2.2 We have limited our comments to key issues: overall accountability, clinical advice and leadership, public accountability and patient involvement, choice and competition and the timetable for change.

3 Summary of key points

Overall accountability

· A temporary framework should be developed to allow intervention during the transition period to prevent ‘significant failure’. (4.4)

· The meaning of ‘significant failure’ should be clarified. (4.5)

Clinical advice and leadership

· Provisions should be considered that would make sure the expertise of hospice and palliative care providers be reflected in the composition of clinical networks and clinical senates. (5.2)

· Provisions should be made to ensure that the NHS Commissioning Board and clinical commissioning groups obtain advice from social care practitioners. (5.3)

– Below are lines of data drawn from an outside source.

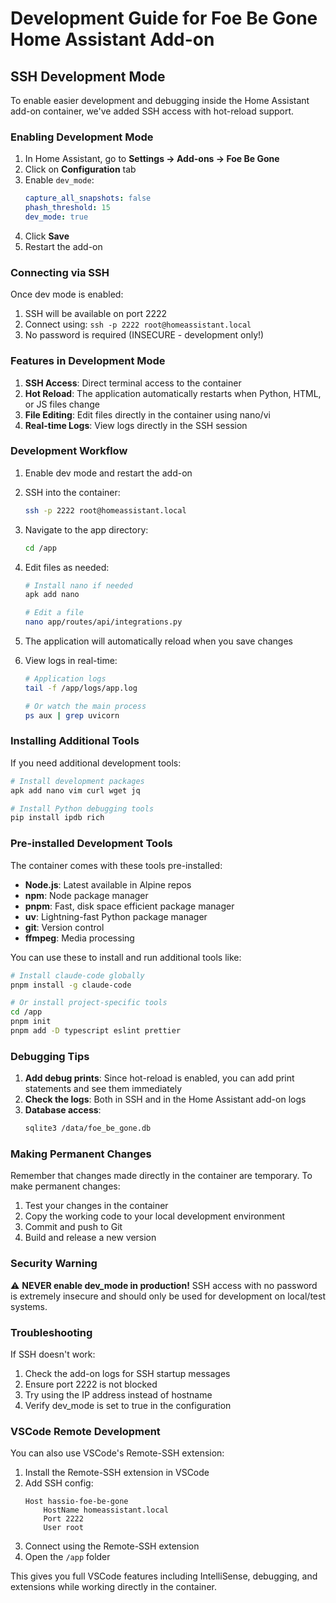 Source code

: # Development Guide for Foe Be Gone Home Assistant Add-on

## SSH Development Mode

To enable easier development and debugging inside the Home Assistant add-on container, we've added SSH access with hot-reload support.

### Enabling Development Mode

1. In Home Assistant, go to **Settings → Add-ons → Foe Be Gone**
2. Click on **Configuration** tab
3. Enable `dev_mode`:
   ```yaml
   capture_all_snapshots: false
   phash_threshold: 15
   dev_mode: true
   ```
4. Click **Save**
5. Restart the add-on

### Connecting via SSH

Once dev mode is enabled:

1. SSH will be available on port 2222
2. Connect using: `ssh -p 2222 root@homeassistant.local`
3. No password is required (INSECURE - development only!)

### Features in Development Mode

1. **SSH Access**: Direct terminal access to the container
2. **Hot Reload**: The application automatically restarts when Python, HTML, or JS files change
3. **File Editing**: Edit files directly in the container using nano/vi
4. **Real-time Logs**: View logs directly in the SSH session

### Development Workflow

1. Enable dev mode and restart the add-on
2. SSH into the container:
   ```bash
   ssh -p 2222 root@homeassistant.local
   ```

3. Navigate to the app directory:
   ```bash
   cd /app
   ```

4. Edit files as needed:
   ```bash
   # Install nano if needed
   apk add nano
   
   # Edit a file
   nano app/routes/api/integrations.py
   ```

5. The application will automatically reload when you save changes

6. View logs in real-time:
   ```bash
   # Application logs
   tail -f /app/logs/app.log
   
   # Or watch the main process
   ps aux | grep uvicorn
   ```

### Installing Additional Tools

If you need additional development tools:

```bash
# Install development packages
apk add nano vim curl wget jq

# Install Python debugging tools
pip install ipdb rich
```

### Pre-installed Development Tools

The container comes with these tools pre-installed:
- **Node.js**: Latest available in Alpine repos
- **npm**: Node package manager
- **pnpm**: Fast, disk space efficient package manager
- **uv**: Lightning-fast Python package manager
- **git**: Version control
- **ffmpeg**: Media processing

You can use these to install and run additional tools like:
```bash
# Install claude-code globally
pnpm install -g claude-code

# Or install project-specific tools
cd /app
pnpm init
pnpm add -D typescript eslint prettier
```

### Debugging Tips

1. **Add debug prints**: Since hot-reload is enabled, you can add print statements and see them immediately
2. **Check the logs**: Both in SSH and in the Home Assistant add-on logs
3. **Database access**: 
   ```bash
   sqlite3 /data/foe_be_gone.db
   ```

### Making Permanent Changes

Remember that changes made directly in the container are temporary. To make permanent changes:

1. Test your changes in the container
2. Copy the working code to your local development environment
3. Commit and push to Git
4. Build and release a new version

### Security Warning

⚠️ **NEVER enable dev_mode in production!** SSH access with no password is extremely insecure and should only be used for development on local/test systems.

### Troubleshooting

If SSH doesn't work:
1. Check the add-on logs for SSH startup messages
2. Ensure port 2222 is not blocked
3. Try using the IP address instead of hostname
4. Verify dev_mode is set to true in the configuration

### VSCode Remote Development

You can also use VSCode's Remote-SSH extension:

1. Install the Remote-SSH extension in VSCode
2. Add SSH config:
   ```
   Host hassio-foe-be-gone
       HostName homeassistant.local
       Port 2222
       User root
   ```
3. Connect using the Remote-SSH extension
4. Open the `/app` folder

This gives you full VSCode features including IntelliSense, debugging, and extensions while working directly in the container. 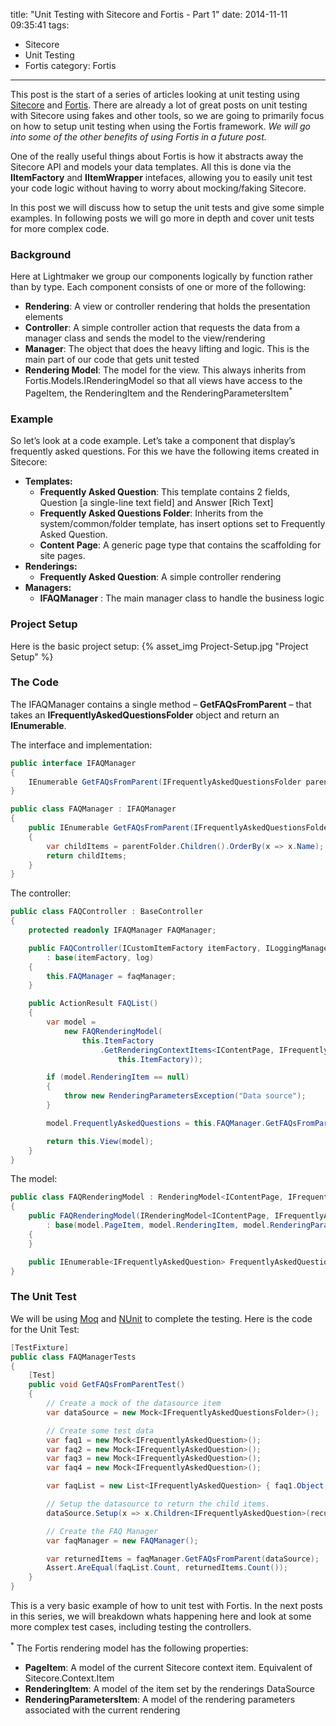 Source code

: title: "Unit Testing with Sitecore and Fortis - Part 1"
date: 2014-11-11 09:35:41
tags:
- Sitecore
- Unit Testing
- Fortis
category: Fortis
---

This post is the start of a series of articles looking at unit testing using [Sitecore](http://www.sitecore.net/) and [Fortis](http://fortis.ws). There are already a lot of great posts on unit testing with Sitecore using fakes and other tools, so we are going to primarily focus on how to setup unit testing when using the Fortis framework. *We will go into some of the other benefits of using Fortis in a future post.*

One of the really useful things about Fortis is how it abstracts away the Sitecore API and models your data templates. All this is done via the **IItemFactory** and **IItemWrapper** intefaces, allowing you to easily unit test your code logic without having to worry about mocking/faking Sitecore.

In this post we will discuss how to setup the unit tests and give some simple examples. In following posts we will go more in depth and cover unit tests for more complex code.

### Background

Here at Lightmaker we group our components logically by function rather than by type. Each component consists of one or more of the following:

*   **Rendering**: A view or controller rendering that holds the presentation elements
*   **Controller**: A simple controller action that requests the data from a manager class and sends the model to the view/rendering
*   **Manager**: The object that does the heavy lifting and logic. This is the main part of our code that gets unit tested
*   **Rendering Model**: The model for the view. This always inherits from Fortis.Models.IRenderingModel so that all views have access to the PageItem, the RenderingItem and the RenderingParametersItem<sup>*</sup>

### Example
So let’s look at a code example. Let’s take a component that display’s frequently asked questions. For this we have the following items created in Sitecore:

*   **Templates:**
    *   **Frequently Asked Question**: This template contains 2 fields, Question [a single-line text field] and Answer [Rich Text]
    *   **Frequently Asked Questions Folder**: Inherits from the system/common/folder template, has insert options set to Frequently Asked Question.
    *   **Content Page**: A generic page type that contains the scaffolding for site pages.
*   **Renderings:**
    *   **Frequently Asked Question**: A simple controller rendering
*   **Managers:**
    *   **IFAQManager** : The main manager class to handle the business logic

### Project Setup

Here is the basic project setup:
{% asset_img Project-Setup.jpg "Project Setup" %}

### The Code

The IFAQManager contains a single method – **GetFAQsFromParent** – that takes an **IFrequentlyAskedQuestionsFolder** object and return an **IEnumerable**.

The interface and implementation:

``` csharp
public interface IFAQManager
{
	IEnumerable GetFAQsFromParent(IFrequentlyAskedQuestionsFolder parentFolder);
}

public class FAQManager : IFAQManager
{
	public IEnumerable GetFAQsFromParent(IFrequentlyAskedQuestionsFolder parentFolder)
	{
		var childItems = parentFolder.Children().OrderBy(x => x.Name);
		return childItems;
	}
}
```

The controller:

``` csharp
public class FAQController : BaseController
{
	protected readonly IFAQManager FAQManager;

	public FAQController(ICustomItemFactory itemFactory, ILoggingManager log, IFAQManager faqManager)
		: base(itemFactory, log)
	{
		this.FAQManager = faqManager;
	}

    public ActionResult FAQList()
    {
        var model =
	        new FAQRenderingModel(
		        this.ItemFactory
			        .GetRenderingContextItems<IContentPage, IFrequentlyAskedQuestionsFolder, IFAQRenderingParameters>(
				        this.ItemFactory));

		if (model.RenderingItem == null)
		{
			throw new RenderingParametersException("Data source");
		}

		model.FrequentlyAskedQuestions = this.FAQManager.GetFAQsFromParent(model.RenderingItem);

		return this.View(model);
    }
}
```

The model:
``` csharp
public class FAQRenderingModel : RenderingModel<IContentPage, IFrequentlyAskedQuestionsFolder, IFAQRenderingParameters>
{
	public FAQRenderingModel(IRenderingModel<IContentPage, IFrequentlyAskedQuestionsFolder, IFAQRenderingParameters> model)
		: base(model.PageItem, model.RenderingItem, model.RenderingParametersItem, model.Factory)
	{
	}

	public IEnumerable<IFrequentlyAskedQuestion> FrequentlyAskedQuestions { get; set; }
}
```

### The Unit Test

We will be using [Moq](https://github.com/Moq/moq4 "Moq") and [NUnit](http://www.nunit.org/ "NUnit") to complete the testing. Here is the code for the Unit Test:

``` csharp
[TestFixture]
public class FAQManagerTests
{
	[Test]
	public void GetFAQsFromParentTest()
	{
		// Create a mock of the datasource item
		var dataSource = new Mock<IFrequentlyAskedQuestionsFolder>();

		// Create some test data
		var faq1 = new Mock<IFrequentlyAskedQuestion>();
		var faq2 = new Mock<IFrequentlyAskedQuestion>();
		var faq3 = new Mock<IFrequentlyAskedQuestion>();
		var faq4 = new Mock<IFrequentlyAskedQuestion>();

		var faqList = new List<IFrequentlyAskedQuestion> { faq1.Object, faq2.Object, faq3.Object, faq4.Object };

		// Setup the datasource to return the child items.
		dataSource.Setup(x => x.Children<IFrequentlyAskedQuestion>(recursive: false)).Returns(faqList);

		// Create the FAQ Manager
		var faqManager = new FAQManager();

		var returnedItems = faqManager.GetFAQsFromParent(dataSource);
		Assert.AreEqual(faqList.Count, returnedItems.Count());
	}
}
```

This is a very basic example of how to unit test with Fortis. In the next posts in this series, we will breakdown whats happening here and look at some more complex test cases, including testing the controllers.

<sup>*</sup> The Fortis rendering model has the following properties:

*   **PageItem**: A model of the current Sitecore context item. Equivalent of Sitecore.Context.Item
*   **RenderingItem**: A model of the item set by the renderings DataSource
*   **RenderingParametersItem**: A model of the rendering parameters associated with the current rendering
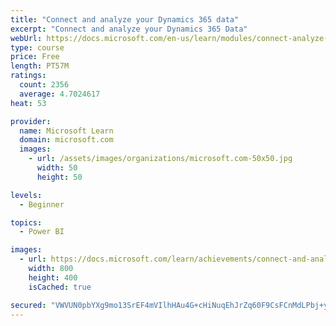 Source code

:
 ```yaml
---
title: "Connect and analyze your Dynamics 365 data​"
excerpt: "Connect and analyze your Dynamics 365 Data​"
webUrl: https://docs.microsoft.com/en-us/learn/modules/connect-analyze-dynamics-365-data/
type: course
price: Free
length: PT57M
ratings:
  count: 2356
  average: 4.7024617
heat: 53

provider:
  name: Microsoft Learn
  domain: microsoft.com
  images:
    - url: /assets/images/organizations/microsoft.com-50x50.jpg
      width: 50
      height: 50

levels:
  - Beginner

topics:
  - Power BI

images:
  - url: https://docs.microsoft.com/learn/achievements/connect-and-analyze-your-microsoft-dynamics-365-data-social.png
    width: 800
    height: 400
    isCached: true

secured: "VWVUN0pbYXg9mo13SrEF4mVIlhHAu4G+cHiNuqEhJrZq60F9CsFCnMdLPbj+yCfn8skNGiBlDZysKy43TNZW84swtCG/QvNbnwax4L+RDnzCGNh+fD8v6yivkGsD9Cd7Ia+QwiaDTAOG0nOYBTiCGeYhZW2YGM3j9zTyXlpr5aUchnbK5JwqPMIYks1FgcsKfRhJE9LMctQeXVhLVR6hPWBIcSqba7x6zdCLpieUH4zP7OJbXGQUpLiD1rWpI+LHN9HTRMheg2kpJGRCDIjcEHkBTJqQjybsPsqhop/8qdUeZVHAinXb+7AVvtuj2Fjv1SXjUAgNYI0sEWT9jAwO045O77Fgbp1F08kyjkFbPwFPZLGgdM3f+CkXRbnUv5BPA3HzBprKE+AA5+z9JbvmXEH1ReX34FD2lALprcbJj2o=;Ix+Rhg6TFeEfRtHDP2acTg=="
---
```


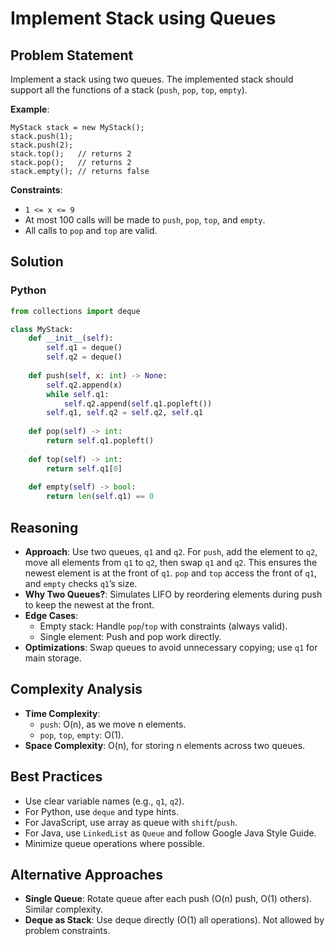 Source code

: # Implement Stack using Queues

## Problem Statement
Implement a stack using two queues. The implemented stack should support all the functions of a stack (`push`, `pop`, `top`, `empty`).

**Example**:
```
MyStack stack = new MyStack();
stack.push(1);
stack.push(2);
stack.top();   // returns 2
stack.pop();   // returns 2
stack.empty(); // returns false
```

**Constraints**:
- `1 <= x <= 9`
- At most 100 calls will be made to `push`, `pop`, `top`, and `empty`.
- All calls to `pop` and `top` are valid.

## Solution

### Python
```python
from collections import deque

class MyStack:
    def __init__(self):
        self.q1 = deque()
        self.q2 = deque()
    
    def push(self, x: int) -> None:
        self.q2.append(x)
        while self.q1:
            self.q2.append(self.q1.popleft())
        self.q1, self.q2 = self.q2, self.q1
    
    def pop(self) -> int:
        return self.q1.popleft()
    
    def top(self) -> int:
        return self.q1[0]
    
    def empty(self) -> bool:
        return len(self.q1) == 0
```

## Reasoning
- **Approach**: Use two queues, `q1` and `q2`. For `push`, add the element to `q2`, move all elements from `q1` to `q2`, then swap `q1` and `q2`. This ensures the newest element is at the front of `q1`. `pop` and `top` access the front of `q1`, and `empty` checks `q1`’s size.
- **Why Two Queues?**: Simulates LIFO by reordering elements during push to keep the newest at the front.
- **Edge Cases**:
  - Empty stack: Handle `pop`/`top` with constraints (always valid).
  - Single element: Push and pop work directly.
- **Optimizations**: Swap queues to avoid unnecessary copying; use `q1` for main storage.

## Complexity Analysis
- **Time Complexity**:
  - `push`: O(n), as we move n elements.
  - `pop`, `top`, `empty`: O(1).
- **Space Complexity**: O(n), for storing n elements across two queues.

## Best Practices
- Use clear variable names (e.g., `q1`, `q2`).
- For Python, use `deque` and type hints.
- For JavaScript, use array as queue with `shift`/`push`.
- For Java, use `LinkedList` as `Queue` and follow Google Java Style Guide.
- Minimize queue operations where possible.

## Alternative Approaches
- **Single Queue**: Rotate queue after each push (O(n) push, O(1) others). Similar complexity.
- **Deque as Stack**: Use deque directly (O(1) all operations). Not allowed by problem constraints.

· The NHS Commissioning Board and clinical commissioning groups should be required to report annually on the outcomes that have been made based on the advice they have obtained. (5.4)

Public accountability and patient leadership

· We recommend that consideration be given to setting out arrangements, including the composition of, Health and Wellbeing Boards to make sure that joint strategic needs assessments reflect local expertise and the full range of services local populations require including hospice and palliative care. (6.1)

· Commissioners should be assessed on the regard that they give to advice provided by clinical networks and clinical senates, which would make sure that the expertise of health and social care professionals impacts on commissioning decisions. (5.2 and 5.3). (6.2)

Choice and competition

· A commitment should be made to develop a measure of a providers’ wider ‘social value’. (7.2)

· The NHS Commissioning Board and clinical commissioning groups should consider how hospice and palliative care providers will be supported to improve their ability to collect and present data. (7.3)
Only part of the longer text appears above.